Matthieu, v. 55 et 56, et Marc, v. 40, font assister au crucifiement, mais de loin, Marie-Madeleine, Marie, mère de Jacques le mineur et de Joseph, et Salomé, mère des fils de Zébédée. Luc, v. 49, y fait assister également de loin, toutes les connaissances de Jésus, sans désignation des personnes. Mais voilà que Jean, v. 25-27, dit y avoir assisté lui-même de près, et place au pied de la croix la mère de Jésus avec Marie dite de Cléophas et Marie-Madeleine. Ainsi donc Matthieu et Marc prennent soin de nommer des témoins de second ordre et regardant de loin, et ils ne font aucune mention de la mère et du disciple bien-aimé de Jésus, qui sont là, près de la croix, l'objet de ses touchantes paroles ! Ce n'est pas tout. Au nombre de ces témoins qui regardent de loin, ils nomment Marie-Madeleine que Jean met près de la croix.
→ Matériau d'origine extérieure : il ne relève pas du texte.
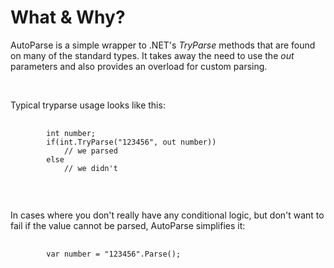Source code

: <h1>What & Why?</h1>
<p>AutoParse is a simple wrapper to .NET's <i>TryParse</i> methods that are found on many of the standard types.  It takes away the need to use the <i>out</i> parameters and also provides an overload for custom parsing.</p>
<br/>
<p>Typical tryparse usage looks like this:</p>
<pre>
	<code>
		int number;
		if(int.TryParse("123456", out number))
			// we parsed
		else
			// we didn't
	</code>
</pre>
<br/>
<p>In cases where you don't really have any conditional logic, but don't want to fail if the value cannot be parsed, AutoParse simplifies it:</p>
<pre>
	<code>
		var number = "123456".Parse<int>();
	</code>
</pre>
Enfin Luc, en représentant toutes les connaissances de Jésus comme se tenant à distance et se bornant à jouer un rôle de lâche curiosité, comprend nécessairement dans ce nombre le disciple bien-aimé, qui affirme au contraire avoir assisté son maître jusqu'au dernier soupir.

Au lieu de cette scène si attendrissante, décrite brièvement dans le quatrième Évangile, v. 25-27, et où le Christ, expirant sans proférer aucune plainte, s'occupe encore des êtres chéris qu'il laisse sur terre, et recommande sa mère à Jean et réciproquement, Matthieu, v. 46, et Marc, v. 54, lui font tenir ce langage, plein de découragement et presque d'incrédulité : << Mon Dieu, mon Dieu, pourquoi m'as-tu abandonné (1)? » Il

(1) Cette exclamation est copiée du v. 2 du psaume 22 (21 dans le grec et

אלי אלי למה עזבתני (le latin

T. II.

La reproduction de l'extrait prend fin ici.